Quantified Self · 2016-2026
In February 2016, I opened an app called SleepCycle for the first time. Since then, every night, my phone has lain quietly by my bedside, recording everything about my sleep. Ten years later, these numbers have accumulated into a surprisingly rich life archive. With AI's help, I was finally able to spread them all out and examine them for the first time.
01 / Full Dataset
Let's start with the raw dataset itself. From February 2016 to March 2026, the App recorded a total of 3,656 Valid Nights.
The value of this chart isn't in providing immediate answers, but in building an overall intuition first: high-quality and low-quality nights aren't randomly scattered, yet they're not as neat as a textbook would suggest. This tells us that sleep isn't a single-variable problem—and it's all waiting to be explored.
Plotting the SleepCycle sleep scores across these ten years reveals a clear arc— hovering around 80% when recording began in 2016, then slowly climbing to a peak in 2020 (annual average 94.4%), followed by a noticeable decline. From 2022 onward, scores remained persistently low, oscillating between 79-83% through 2023-2025.
02 / Duration & Time
First, sleep duration—which doesn't always move in the same direction as sleep quality. 2020's high quality came with the longest duration (annual average of 7.8h), while by 2024-2026, duration had dropped to around 6.5h—near the decade's lowest point. Note: the sleep duration here is the actual sleep time identified by SleepCycle (sleep_h), excluding nighttime wake periods, not the total span from getting into bed to waking up.
The bedtime data tells another story: the "slept after midnight" tag appears 2,305 times, accounting for 63% of valid records— meaning that for two-thirds of the nights in this decade, I technically went to bed on "the next day."

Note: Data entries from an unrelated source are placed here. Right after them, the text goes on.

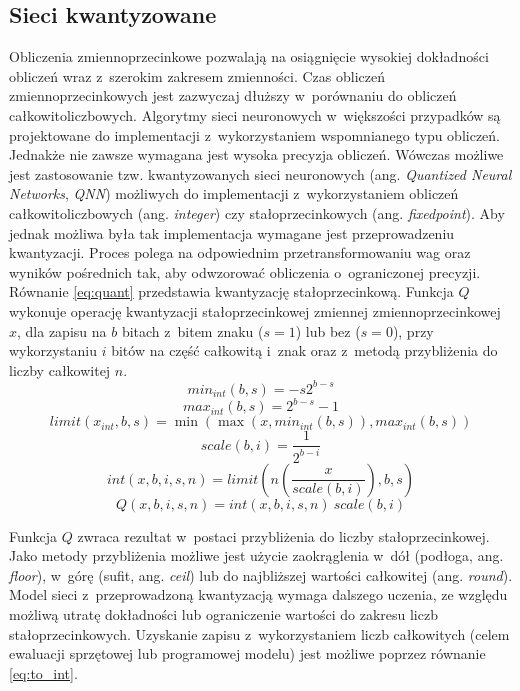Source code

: \subsection{Sieci kwantyzowane}
Obliczenia zmiennoprzecinkowe pozwalają na osiągnięcie wysokiej dokładności obliczeń wraz z~szerokim zakresem zmienności.
Czas obliczeń zmiennoprzecinkowych jest zazwyczaj dłuższy w~porównaniu do obliczeń całkowitoliczbowych.
Algorytmy sieci neuronowych w~większości przypadków są projektowane do implementacji z~wykorzystaniem wspomnianego typu obliczeń. 
Jednakże nie zawsze wymagana jest wysoka precyzja obliczeń.
Wówczas możliwe jest zastosowanie tzw. kwantyzowanych sieci neuronowych (ang. \emph{Quantized Neural Networks}, \emph{QNN}) \cite{qnn} możliwych do implementacji z~wykorzystaniem obliczeń całkowitoliczbowych (ang. \emph{integer}) czy stałoprzecinkowych (ang. \emph{fixedpoint}).
Aby jednak możliwa była tak implementacja wymagane jest przeprowadzeniu kwantyzacji.
Proces polega na odpowiednim przetransformowaniu wag oraz wyników pośrednich tak, aby odwzorować obliczenia o~ograniczonej precyzji.
Równanie \eqref{eq:quant} przedstawia kwantyzację stałoprzecinkową.
Funkcja $Q$ wykonuje operację kwantyzacji stałoprzecinkowej zmiennej zmiennoprzecinkowej $x$, dla zapisu na $b$ bitach z~bitem znaku ($s=1$) lub bez ($s=0$), przy wykorzystaniu $i$ bitów na część całkowitą i~znak oraz z~metodą przybliżenia do liczby całkowitej $n$.
\begin{equation}
min_{int}(b,s) = -s 2^{b-s}
\end{equation}
\begin{equation}
max_{int}(b,s) = 2^{b-s}-1
\end{equation}
\begin{equation}
limit(x_{int},b,s) = \min(\max(x,min_{int}(b,s)),max_{int}(b,s))
\end{equation}
\begin{equation}
scale(b,i) = \frac{1}{2^{b-i}}
\end{equation}
\begin{equation}
int(x,b,i,s,n) = limit(n(\frac{x}{scale(b,i)}), b,s)
\label{eq:to_int}
\end{equation}
\begin{equation}
Q(x,b,i,s,n) = int(x,b,i,s,n) \ scale(b,i)
\label{eq:quant}
\end{equation}

Funkcja $Q$ zwraca rezultat w~postaci przybliżenia do liczby stałoprzecinkowej.
Jako metody przybliżenia możliwe jest użycie zaokrąglenia w~dół (podłoga, ang. \emph{floor}), w~górę (sufit, ang. \emph{ceil}) lub do najbliższej wartości całkowitej (ang. \emph{round}).
Model sieci z~przeprowadzoną kwantyzacją wymaga dalszego uczenia, ze względu możliwą utratę dokładności lub ograniczenie wartości do zakresu liczb stałoprzecinkowych.
Uzyskanie zapisu z~wykorzystaniem liczb całkowitych (celem ewaluacji sprzętowej lub programowej modelu) jest możliwe poprzez równanie \eqref{eq:to_int}.

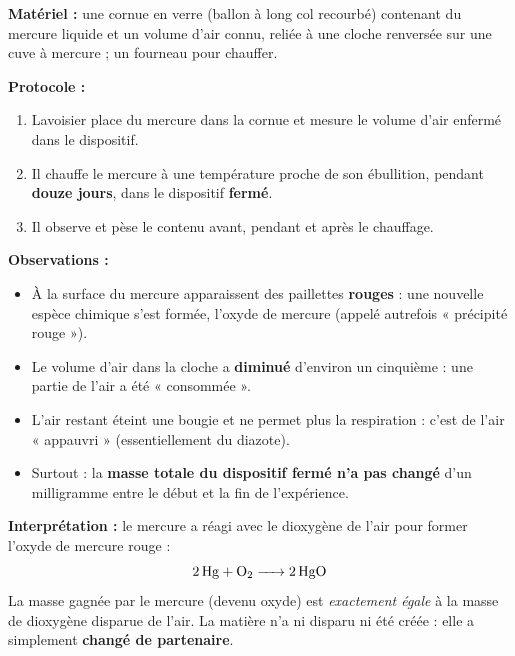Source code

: \documentclass[11pt]{article}
\newcommand{\cle}[1]{{\popxbold\color{popdark}#1}}
\begin{document}
\begin{experience}
\textbf{Matériel :} une cornue en verre (ballon à long col recourbé) contenant du \cle{mercure} liquide et un volume d'air connu, reliée à une cloche renversée sur une cuve à mercure ; un fourneau pour chauffer.

\textbf{Protocole :}
\begin{enumerate}
\item Lavoisier place du mercure dans la cornue et mesure le volume d'air enfermé dans le dispositif.
\item Il chauffe le mercure à une température proche de son ébullition, pendant \textbf{douze jours}, dans le dispositif \textbf{fermé}.
\item Il observe et pèse le contenu avant, pendant et après le chauffage.
\end{enumerate}

\textbf{Observations :}
\begin{itemize}
\item À la surface du mercure apparaissent des paillettes \textbf{rouges} : une nouvelle espèce chimique s'est formée, l'\cle{oxyde de mercure} (appelé autrefois « précipité rouge »).
\item Le volume d'air dans la cloche a \textbf{diminué} d'environ un cinquième : une partie de l'air a été « consommée ».
\item L'air restant éteint une bougie et ne permet plus la respiration : c'est de l'air « appauvri » (essentiellement du diazote).
\item Surtout : la \textbf{masse totale du dispositif fermé n'a pas changé} d'un milligramme entre le début et la fin de l'expérience.
\end{itemize}

\textbf{Interprétation :} le mercure a réagi avec le dioxygène de l'air pour former l'oxyde de mercure rouge :
\[ \ce{2Hg + O2 -> 2HgO} \]
La masse gagnée par le mercure (devenu oxyde) est \emph{exactement égale} à la masse de dioxygène disparue de l'air. La matière n'a ni disparu ni été créée : elle a simplement \textbf{changé de partenaire}.
\end{experience}
\end{document}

Grouping all nights by bedtime window and examining the average quality for each group yields a remarkably clear pattern: for each hour later, sleep quality drops by approximately 4–6 percentage points. Falling asleep before 23:00 scores 4% above baseline; after 02:00, it's 11% below. This isn't occasional late nights—it's a systematic circadian shift.
The SleepCycle App also calculates a "Regularity" score for each night—how closely your bedtime and wake time align with your own historical rhythm. Its trajectory tells a clear story: holding steady at 90–91% through 2019–2020, then gradually declining as life rhythms became more disrupted, stabilizing at 82–83% after 2023, never returning above 90%.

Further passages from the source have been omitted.